For a starter, I would secure Delete and Clear commands such as,
From a command line you can type in GO CMDDLT or GO CMDCLR, etc... and see all the different commands or just hit F4 and see the different type of commands you can choose from. You want to make sure they cannot delete or change system values, backups (Unless they are a system admin or operator). It really all depends on their job responsibility to what a person should have access to.
You might also want to restrict some people from using the STRDFU, STRSQL commands as well as CRTPF, CRTLIB unless they are programmers that as part of their job need this access.
If you do not restrict object level access to the production files, then the users can use the built in tools like STRDFU and STRSQL to manually change the data and then tracking changes to the production database is very limited and certainly frowned upon by your companies internal and external auditors.

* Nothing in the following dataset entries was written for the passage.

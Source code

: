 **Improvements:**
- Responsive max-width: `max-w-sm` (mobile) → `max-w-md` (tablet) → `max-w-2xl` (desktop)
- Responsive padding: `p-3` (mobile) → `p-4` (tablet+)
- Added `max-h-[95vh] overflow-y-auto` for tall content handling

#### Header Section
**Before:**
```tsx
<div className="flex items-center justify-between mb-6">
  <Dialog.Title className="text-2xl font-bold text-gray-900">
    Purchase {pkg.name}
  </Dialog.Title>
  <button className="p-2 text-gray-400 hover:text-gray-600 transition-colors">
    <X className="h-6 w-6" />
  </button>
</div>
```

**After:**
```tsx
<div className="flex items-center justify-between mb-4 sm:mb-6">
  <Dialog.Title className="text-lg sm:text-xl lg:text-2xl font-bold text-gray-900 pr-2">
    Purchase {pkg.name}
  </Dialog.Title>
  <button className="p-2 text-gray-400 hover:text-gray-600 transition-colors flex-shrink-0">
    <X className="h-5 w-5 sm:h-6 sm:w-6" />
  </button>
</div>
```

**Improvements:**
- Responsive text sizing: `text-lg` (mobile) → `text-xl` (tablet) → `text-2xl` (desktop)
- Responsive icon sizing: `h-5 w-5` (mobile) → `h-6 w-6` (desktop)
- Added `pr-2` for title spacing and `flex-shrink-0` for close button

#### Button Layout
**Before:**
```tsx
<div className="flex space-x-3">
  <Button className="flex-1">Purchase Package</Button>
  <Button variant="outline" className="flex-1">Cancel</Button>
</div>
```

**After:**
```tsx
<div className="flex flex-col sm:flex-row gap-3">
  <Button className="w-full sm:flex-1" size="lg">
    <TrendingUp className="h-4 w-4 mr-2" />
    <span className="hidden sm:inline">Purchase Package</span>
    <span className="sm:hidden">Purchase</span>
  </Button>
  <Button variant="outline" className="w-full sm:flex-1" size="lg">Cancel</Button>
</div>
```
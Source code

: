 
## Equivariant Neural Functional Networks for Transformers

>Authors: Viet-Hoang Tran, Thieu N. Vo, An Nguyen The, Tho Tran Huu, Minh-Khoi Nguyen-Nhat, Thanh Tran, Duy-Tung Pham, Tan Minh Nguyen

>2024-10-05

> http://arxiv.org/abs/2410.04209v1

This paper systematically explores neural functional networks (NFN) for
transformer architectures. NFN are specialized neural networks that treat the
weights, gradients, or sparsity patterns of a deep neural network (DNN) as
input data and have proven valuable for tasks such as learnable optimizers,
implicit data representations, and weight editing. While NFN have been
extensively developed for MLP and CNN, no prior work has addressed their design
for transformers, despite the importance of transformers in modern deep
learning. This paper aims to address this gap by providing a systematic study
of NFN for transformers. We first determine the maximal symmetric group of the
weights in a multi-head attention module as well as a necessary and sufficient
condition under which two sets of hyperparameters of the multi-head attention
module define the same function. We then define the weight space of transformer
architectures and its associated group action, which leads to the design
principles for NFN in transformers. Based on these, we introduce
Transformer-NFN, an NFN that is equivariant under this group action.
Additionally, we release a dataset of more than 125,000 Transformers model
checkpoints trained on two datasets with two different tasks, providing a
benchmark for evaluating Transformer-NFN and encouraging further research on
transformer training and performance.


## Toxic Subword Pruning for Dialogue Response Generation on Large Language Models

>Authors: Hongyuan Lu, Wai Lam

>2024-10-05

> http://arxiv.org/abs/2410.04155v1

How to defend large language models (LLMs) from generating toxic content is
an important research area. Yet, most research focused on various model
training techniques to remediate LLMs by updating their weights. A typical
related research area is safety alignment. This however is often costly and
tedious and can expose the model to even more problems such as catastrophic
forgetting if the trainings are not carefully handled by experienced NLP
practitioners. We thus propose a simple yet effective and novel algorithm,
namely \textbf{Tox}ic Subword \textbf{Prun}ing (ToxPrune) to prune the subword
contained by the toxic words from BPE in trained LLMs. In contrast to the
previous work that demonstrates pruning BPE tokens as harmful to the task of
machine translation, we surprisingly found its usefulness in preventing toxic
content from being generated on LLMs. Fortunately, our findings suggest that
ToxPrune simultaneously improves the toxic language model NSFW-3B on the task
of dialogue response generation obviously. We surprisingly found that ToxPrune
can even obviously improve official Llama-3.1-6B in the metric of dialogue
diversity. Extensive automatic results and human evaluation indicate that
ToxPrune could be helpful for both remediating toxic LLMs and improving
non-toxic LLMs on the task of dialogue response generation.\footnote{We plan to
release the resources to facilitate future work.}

You also do not want users creating libraries and files because if unchecked the users will manage to fill up the disk space quicker than anything. Another CLR not mentioned above is the CLRPFM (clear physical file)
There is no "best practices" set of commands to restrict. If best practices have been followed, then there is no need to restrict any commands -- the users won't have existence authority to any files, so you don't care if they can execute DLTF for example since there would be no files they had authority to delete anyway. In currently supported releases, a command line won't let them do any harm regardless of command if their authorities are appropriate.
Best practice is to apply object authority to give individual users and/or group users only the level of authority that they need and no more.